1

I understand that the following is becoming feasible, or already is:

Find any 2 data (d1 and d2), for which SHA1(d1) = SHA1(d2)

However, it is not entirely clear to me if there is evidence of the feasibility of:

Find d2 for a specific d1, such that SHA1(d1) = SHA1(d2)

My difficulty in understanding the available literature is that I typically see the attack referred to as "seeking collisions" rather than "seeking a collision"; implying that what is being identified is two data that happen to share a SHA-1, rather than finding a datum which shares the same SHA-1 as a specific target datum.

EDIT: My question is partially redundant to, though more specific in purpose than, this question Second pre-image resistance vs Collision resistance

  • By the way: withstanding the second attack is known as second preimage resistance. – yyyyyyy Jan 15 '15 at 07:22
  • 1
    Thanks, I found another question thread using the specific term you provided. – NickBorgers Jan 15 '15 at 18:53
  • @yyyyyy : $;;;$ Yes, but incorrectly, since for second preimage resistance, d1 is chosen uniformly at random from the set of strings whose length is length(d0) (where d0 is the adversary's initial output). $:$ In particular, any collision trivially allows one to find a d1 and an easy way to perform the OP's task for that d1. $;;;;;;;$ –  Jan 16 '15 at 01:40

1 Answers1

2

That's true.
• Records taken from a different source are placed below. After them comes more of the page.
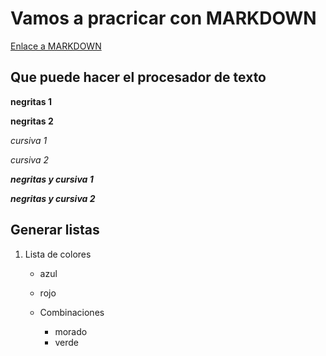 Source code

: # Vamos a pracricar con MARKDOWN #
[ Enlace a MARKDOWN ](https://markdown.es/sintaxis-markdown/#bloque)

## Que puede hacer el procesador de texto

**negritas 1**

__negritas 2__

*cursiva 1*

_cursiva 2_

***negritas y cursiva 1***

___negritas y cursiva 2___

## Generar listas

1. Lista de colores

    - azul
    - rojo
  
    - Combinaciones
  
        - morado
        - verde   
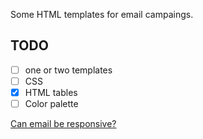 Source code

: Some HTML templates for email campaings.
## TODO
- [ ] one or two templates
- [ ] CSS
- [x] HTML tables
- [ ] Color palette

[Can email be responsive?](https://alistapart.com/article/can-email-be-responsive/)
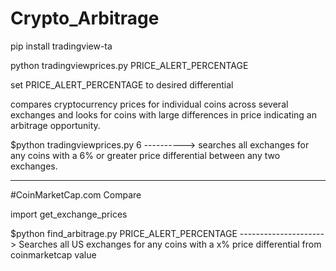 # Crypto_Arbitrage

pip install tradingview-ta

python tradingviewprices.py PRICE_ALERT_PERCENTAGE

set PRICE_ALERT_PERCENTAGE to desired differential 

compares cryptocurrency prices for individual coins across several exchanges and looks for coins with large differences in price indicating an arbitrage opportunity.

$python tradingviewprices.py 6  ----------> searches all exchanges for any coins with a 6% or greater price differential between any two exchanges.

---------------------------------------------------------------------------------------------------------------------------------------------------------------------

#CoinMarketCap.com Compare

import get_exchange_prices

$python find_arbitrage.py PRICE_ALERT_PERCENTAGE   ---------------------> Searches all US exchanges for any coins with a x% price differential from coinmarketcap value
There should not be any publicly known attack on SHA-1 that allows for a given $d1$ to find a $d2$ such that $h(d1) = h(d2)$.

SHA-1 is vulnerable for finding a pair of $d1$ and $d2$ such that $h(d1) = h(d2)$.
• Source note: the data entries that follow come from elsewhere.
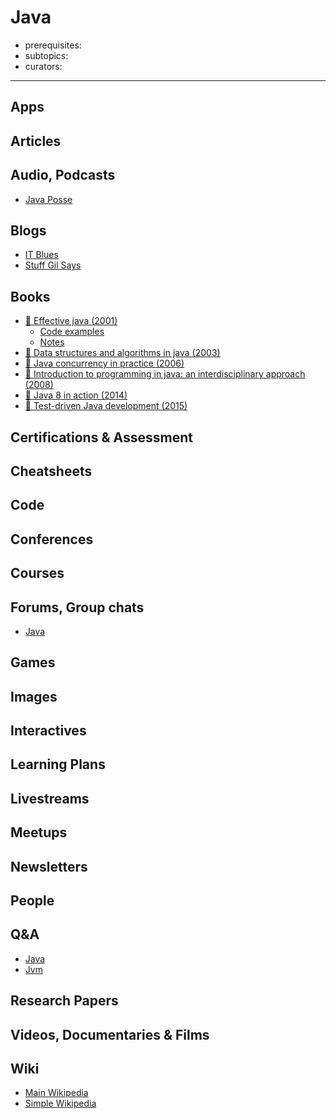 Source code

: # Java

- prerequisites:
- subtopics:
- curators:

------

## Apps

## Articles

## Audio, Podcasts

- [Java Posse](http://javaposse.com/)

## Blogs

- [IT Blues](http://itblues.pl)
- [Stuff Gil Says](http://stuff-gil-says.blogspot.nl/)

## Books

- [📕 Effective java (2001)](http://www.goodreads.com/book/show/105099.Effective_Java_Programming_Language_Guide)
  - [Code examples](https://github.com/marhan/effective-java-examples)
  - [Notes](https://github.com/jwongo/effectivejava)
- [📖 Data structures and algorithms in java (2003)](http://coltech.vnu.edu.vn/~sonpb/DSA/Data%20Structures%20and%20Algorithms%20in%20Java,%206th%20Edition,%202014.pdf)
- [📕 Java concurrency in practice (2006)](http://jcip.net/)
- [📖 Introduction to programming in java: an interdisciplinary approach (2008)](http://introcs.cs.princeton.edu/java/home/chapter1.pdf)
- [📕 Java 8 in action (2014)](http://www.goodreads.com/book/show/20534354-java-8-in-action)
- [📕 Test-driven Java development (2015)](http://www.goodreads.com/book/show/26333479-test-driven-java-development)


## Certifications & Assessment

## Cheatsheets

## Code

## Conferences

## Courses

## Forums, Group chats

- [Java](https://www.reddit.com/r/java/)

## Games

## Images

## Interactives

## Learning Plans

## Livestreams

## Meetups

## Newsletters

## People

## Q&A

- [Java](https://www.quora.com/topic/Java-programming-language)
- [Jvm](https://www.quora.com/topic/Java-Virtual-Machine-JVM)

## Research Papers

## Videos, Documentaries & Films

## Wiki
- [Main Wikipedia](https://en.wikipedia.org/wiki/Java_(programming_language))
- [Simple Wikipedia](https://en.wikipedia.org/wiki/Java_(programming_language))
The same, however, applies to MD5, which is unusable for SSL/TLS certificates and a successful attack has been performed. So, this kind of collision can allow (under some circumstances) more that you might think.

The notable difference between SHA-1 and MD5 attacks is the cost of such attacks. For MD5, the attack is very fast. For SHA-1, the attack would be very expensive, but for some groups (e.g. governments) feasible.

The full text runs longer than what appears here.